§ AIM OF THE TASK:
Pull out every line with the word "Routing" from the entries below.

§ DATA TO USE:

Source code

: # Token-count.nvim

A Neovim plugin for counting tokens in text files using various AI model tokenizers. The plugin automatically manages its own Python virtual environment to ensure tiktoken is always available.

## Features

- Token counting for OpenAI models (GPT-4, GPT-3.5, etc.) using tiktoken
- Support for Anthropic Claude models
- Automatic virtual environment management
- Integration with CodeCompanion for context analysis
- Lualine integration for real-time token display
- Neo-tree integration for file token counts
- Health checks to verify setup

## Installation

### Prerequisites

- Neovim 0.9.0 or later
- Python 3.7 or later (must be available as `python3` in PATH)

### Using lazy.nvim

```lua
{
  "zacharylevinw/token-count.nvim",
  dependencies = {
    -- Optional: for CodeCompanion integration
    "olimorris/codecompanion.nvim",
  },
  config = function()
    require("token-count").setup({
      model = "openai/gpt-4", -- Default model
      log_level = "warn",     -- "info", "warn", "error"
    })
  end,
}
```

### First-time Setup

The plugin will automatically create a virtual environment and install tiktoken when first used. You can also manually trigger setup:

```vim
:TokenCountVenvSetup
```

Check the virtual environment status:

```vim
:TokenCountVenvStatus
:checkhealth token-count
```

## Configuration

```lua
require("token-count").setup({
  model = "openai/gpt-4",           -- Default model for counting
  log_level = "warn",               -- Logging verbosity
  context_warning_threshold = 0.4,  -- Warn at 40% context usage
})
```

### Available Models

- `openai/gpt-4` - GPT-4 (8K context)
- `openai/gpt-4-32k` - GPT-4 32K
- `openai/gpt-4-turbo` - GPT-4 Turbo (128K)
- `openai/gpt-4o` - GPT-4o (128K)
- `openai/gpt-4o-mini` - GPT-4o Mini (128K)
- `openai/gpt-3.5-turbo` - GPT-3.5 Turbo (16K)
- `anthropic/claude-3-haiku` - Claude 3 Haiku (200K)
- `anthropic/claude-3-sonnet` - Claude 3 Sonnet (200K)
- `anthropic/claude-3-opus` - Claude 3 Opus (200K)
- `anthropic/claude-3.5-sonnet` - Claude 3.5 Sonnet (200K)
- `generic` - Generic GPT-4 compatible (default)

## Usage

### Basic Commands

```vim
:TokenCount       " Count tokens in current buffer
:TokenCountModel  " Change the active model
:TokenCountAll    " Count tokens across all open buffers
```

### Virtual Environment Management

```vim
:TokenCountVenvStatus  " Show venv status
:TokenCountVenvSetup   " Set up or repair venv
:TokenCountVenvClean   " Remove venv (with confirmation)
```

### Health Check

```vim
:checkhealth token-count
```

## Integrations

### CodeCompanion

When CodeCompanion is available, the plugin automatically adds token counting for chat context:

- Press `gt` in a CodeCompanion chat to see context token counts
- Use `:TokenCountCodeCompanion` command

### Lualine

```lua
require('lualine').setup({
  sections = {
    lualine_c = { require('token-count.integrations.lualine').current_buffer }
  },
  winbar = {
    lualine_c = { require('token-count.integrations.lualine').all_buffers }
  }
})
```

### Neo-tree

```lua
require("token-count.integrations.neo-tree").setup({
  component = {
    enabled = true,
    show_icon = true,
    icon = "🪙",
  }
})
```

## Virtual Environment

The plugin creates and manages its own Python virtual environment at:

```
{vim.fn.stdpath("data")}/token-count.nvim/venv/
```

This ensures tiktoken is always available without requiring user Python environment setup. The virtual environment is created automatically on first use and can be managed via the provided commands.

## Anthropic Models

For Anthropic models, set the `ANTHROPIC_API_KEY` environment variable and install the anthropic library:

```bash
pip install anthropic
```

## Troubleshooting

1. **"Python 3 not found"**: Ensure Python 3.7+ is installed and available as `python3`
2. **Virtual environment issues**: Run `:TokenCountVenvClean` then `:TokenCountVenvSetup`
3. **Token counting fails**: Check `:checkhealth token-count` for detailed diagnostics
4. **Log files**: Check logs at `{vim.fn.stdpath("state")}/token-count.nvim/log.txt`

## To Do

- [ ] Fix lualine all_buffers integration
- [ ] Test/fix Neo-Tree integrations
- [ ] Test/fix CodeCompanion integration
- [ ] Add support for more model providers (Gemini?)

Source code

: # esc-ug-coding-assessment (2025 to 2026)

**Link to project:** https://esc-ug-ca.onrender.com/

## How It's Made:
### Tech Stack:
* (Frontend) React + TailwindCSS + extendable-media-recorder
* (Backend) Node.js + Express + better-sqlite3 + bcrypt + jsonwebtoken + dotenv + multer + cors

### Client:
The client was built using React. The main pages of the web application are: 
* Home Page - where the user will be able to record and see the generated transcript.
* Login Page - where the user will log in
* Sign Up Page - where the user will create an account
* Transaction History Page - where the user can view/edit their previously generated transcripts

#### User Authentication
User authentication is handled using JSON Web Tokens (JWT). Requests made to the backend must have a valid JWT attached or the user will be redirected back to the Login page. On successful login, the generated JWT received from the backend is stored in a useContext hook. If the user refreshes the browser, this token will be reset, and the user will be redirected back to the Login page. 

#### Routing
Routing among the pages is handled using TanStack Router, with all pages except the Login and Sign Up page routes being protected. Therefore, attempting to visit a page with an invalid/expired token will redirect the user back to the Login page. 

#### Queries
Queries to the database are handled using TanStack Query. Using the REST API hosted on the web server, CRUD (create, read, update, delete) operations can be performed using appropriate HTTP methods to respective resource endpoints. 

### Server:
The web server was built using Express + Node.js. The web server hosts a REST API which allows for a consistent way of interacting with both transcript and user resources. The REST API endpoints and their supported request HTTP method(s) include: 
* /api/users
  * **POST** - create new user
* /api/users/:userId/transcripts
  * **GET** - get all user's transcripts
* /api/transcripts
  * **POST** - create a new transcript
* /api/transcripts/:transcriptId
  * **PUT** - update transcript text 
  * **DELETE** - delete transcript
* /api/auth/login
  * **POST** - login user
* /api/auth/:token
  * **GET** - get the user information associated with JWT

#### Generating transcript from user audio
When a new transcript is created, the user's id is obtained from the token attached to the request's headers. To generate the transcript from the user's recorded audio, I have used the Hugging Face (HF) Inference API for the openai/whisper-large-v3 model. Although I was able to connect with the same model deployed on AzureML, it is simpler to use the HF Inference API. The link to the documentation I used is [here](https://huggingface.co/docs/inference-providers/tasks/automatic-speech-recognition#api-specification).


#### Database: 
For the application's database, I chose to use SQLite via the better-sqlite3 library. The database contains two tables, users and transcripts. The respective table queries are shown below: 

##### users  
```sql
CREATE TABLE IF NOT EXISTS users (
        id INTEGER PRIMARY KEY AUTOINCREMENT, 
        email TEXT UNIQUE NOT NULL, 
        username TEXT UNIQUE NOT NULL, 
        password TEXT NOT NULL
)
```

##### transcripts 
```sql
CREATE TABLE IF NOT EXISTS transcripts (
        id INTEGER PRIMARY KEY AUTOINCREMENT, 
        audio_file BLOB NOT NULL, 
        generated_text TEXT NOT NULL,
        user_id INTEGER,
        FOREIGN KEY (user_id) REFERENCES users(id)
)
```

§ TASK ANSWER:
#### Routing
Routing among the pages is handled using TanStack Router, with all pages except the Login and Sign Up page routes being protected. Therefore, attempting to visit a page with an invalid/expired token will redirect the user back to the Login page. 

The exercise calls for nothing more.